4. Afdeling 3.4 van de Algemene wet bestuursrecht is van toepassing, voor zover het winnen van delfstoffen niet geschiedt in het continentaal plat, op:

a. de voorbereiding van een besluit omtrent instemming met een winningsplan en […]

5. Onze Minister stelt in de gelegenheid advies uit te brengen over een instemming met een winningsplan als bedoeld in het vierde lid, onderdeel a, […]:

a. gedeputeerde staten van een provincie binnen het gebied waarop een winningsplan betrekking heeft;

b. burgemeester en wethouders van een gemeente binnen het gebied waarop het winningsplan betrekking heeft en

c. het dagelijks bestuur van een waterschap binnen het gebied waarop een winningsplan betrekking heeft.

[…]."

Artikel 35 luidde:

"1. Het winningsplan bevat voor elk voorkomen binnen het vergunningsgebied ten minste een beschrijving van:

a. de verwachte hoeveelheid aanwezige delfstoffen en de ligging ervan;

[…]

f. de bodembeweging ten gevolge van de winning alsmede de daarmee verband houdende activiteiten en de maatregelen ter voorkoming van schade door bodembeweging, […];

g. de risico’s voor omwonenden, gebouwen of infrastructurele werken of de functionaliteit daarvan met een risicobeoordeling, […]."

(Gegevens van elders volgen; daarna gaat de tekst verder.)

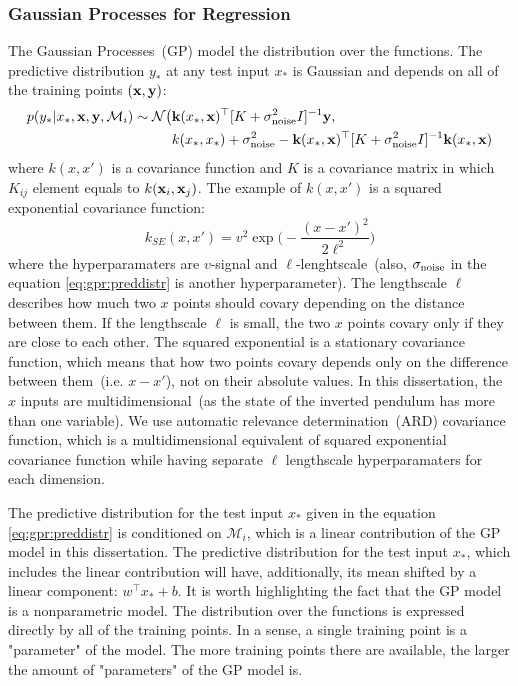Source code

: \subsubsection{Gaussian Processes for Regression}
\label{s:pilco:gpr}
The Gaussian Processes\ (GP) model the distribution over the functions. The predictive distribution $y_*$ at any test input $x_{*}$ is Gaussian and depends on all of the training points $({\bf x}, {\bf y})$:
\begin{equation} \label{eq:gpr:preddistr}
\begin{split}
p(y_*|x_*,{\bf x},{\bf y}, \mathcal{M}_i) \sim {\cal N}\big(&{\bf k}(x_*,{\bf x})^\top [K+\sigma_{\rm noise}^2I]^{-1}{ \bf y}, \\
& k(x_*,x_*)+\sigma_{\rm noise}^2-{\bf k}(x_*,{\bf x})^\top [K+\sigma_{\rm noise}^2I]^{-1}{\bf k}(x_*,{\bf x})
\end{split}
\end{equation}
where $k(x,x')$ is a covariance function and $K$ is a covariance matrix in which $K_{ij}$ element equals to $k({\bf x}_{i}, {\bf x}_{j})$. The example of $k(x,x')$ is a squared exponential covariance function:
\begin{equation} \label{eq:gpr:covse}
k_{SE}(x,x') = v^2\exp\big(-\displaystyle\frac{(x-x')^2}{2\ell^2}\big)
\end{equation}
where the hyperparamaters are $v$-signal and $\ell$-lenghtscale\ (also, $\sigma_{\rm noise}$ in the equation \ref{eq:gpr:preddistr} is another hyperparameter).  The lengthscale $\ell$ describes how much two $x$ points should covary depending on the distance between them. If the lengthscale $\ell$ is small, the two $x$ points covary only if they are close to each other. The squared exponential is a stationary covariance function, which means that how two points covary depends only on the difference between them\ (i.e. $x-x'$), not on their absolute values. In this dissertation, the $x$ inputs are multidimensional\ (as the state of the inverted pendulum has more than one variable). We use automatic relevance determination\ (ARD) covariance function, which is a multidimensional equivalent of squared exponential covariance function while having separate $\ell$ lengthscale hyperparamaters for each dimension. 

\noindent The predictive distribution for the test input $x_{*}$ given in the equation \ref{eq:gpr:preddistr} is conditioned on $\mathcal{M}_i$, which is a linear contribution of the GP model in this dissertation. The predictive distribution for the test input $x_{*}$, which includes the linear contribution will have, additionally, its mean shifted by a linear component: $w^\top x_{*}+b$.  It is worth highlighting the fact that the GP model is a nonparametric model. The distribution over the functions is expressed directly by all of the training points.  In a sense, a single training point is a "parameter" of the model. The more training points there are available, the larger the amount of "parameters" of the GP model is.


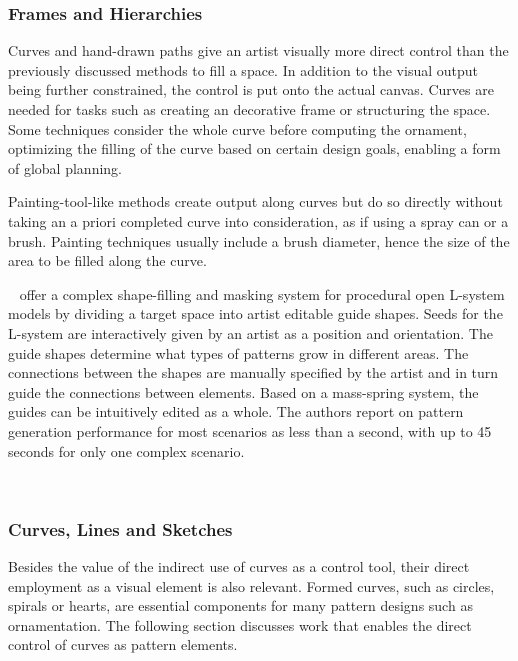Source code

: \subsubsection{Frames and Hierarchies}
\label{subsubsec:analysis_frames_and_hierarchies}

Curves and hand-drawn paths give an artist visually more direct control than the previously discussed methods to fill a space. In addition to the visual output being further constrained, the control is put onto the actual canvas. Curves are needed for tasks such as creating an decorative frame or structuring the space. Some techniques consider the whole curve before computing the ornament, optimizing the filling of the curve based on certain design goals, enabling a form of global planning.

Painting-tool-like methods create output along curves but do so directly without taking an a priori completed curve into consideration, as if using a spray can or a brush. Painting techniques usually include a brush diameter, hence the size of the area to be filled along the curve.




\citeauthor*{benes_2011_gpm}~\cite{benes_2011_gpm} offer a complex shape-filling and masking system for procedural open L-system models by dividing a target space into artist editable guide shapes. Seeds for the L-system are interactively given by an artist as a position and orientation. The guide shapes determine what types of patterns grow in different areas. The connections between the shapes are manually specified by the artist and in turn guide the connections between elements. Based on a mass-spring system, the guides can be intuitively edited as a whole. The authors report on pattern generation performance for most scenarios as less than a second, with up to 45 seconds for only one complex scenario.


\citeauthor*{gieseke_2017_ooo}~\cite{gieseke_2017_ooo}




\subsubsection{Curves, Lines and Sketches}
\label{subsubsec:analysis_curves_lines_and_sketches}

Besides the value of the indirect use of curves as a control tool, their direct employment as a visual element is also relevant. Formed curves, such as circles, spirals or hearts, are essential components for many pattern designs such as ornamentation. The following section discusses work that enables the direct control of curves as pattern elements.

Artikel 36, eerste lid, luidde:

"Onze Minister kan zijn instemming met het opgestelde winningsplan slechts geheel of gedeeltelijk weigeren:

a. indien het in het winningsplan aangeduide gebied door Onze Minister niet geschikt wordt geacht voor de in het winningsplan vermelde activiteit om reden van het belang van de veiligheid voor omwonenden of het voorkomen van schade aan gebouwen of infrastructurele werken of de functionaliteit daarvan,

b. in het belang van het planmatig gebruik of beheer van delfstoffen, aardwarmte, andere natuurlijke rijkdommen, waaronder grondwater met het oog op de winning van drinkwater, of mogelijkheden tot het opslaan van stoffen,

c. indien nadelige gevolgen voor het milieu ontstaan, of

d. indien nadelige gevolgen voor de natuur worden veroorzaakt.

[…]

3. Bij of krachtens algemene maatregel van bestuur kunnen nadere regels worden gesteld met betrekking tot het winningsplan."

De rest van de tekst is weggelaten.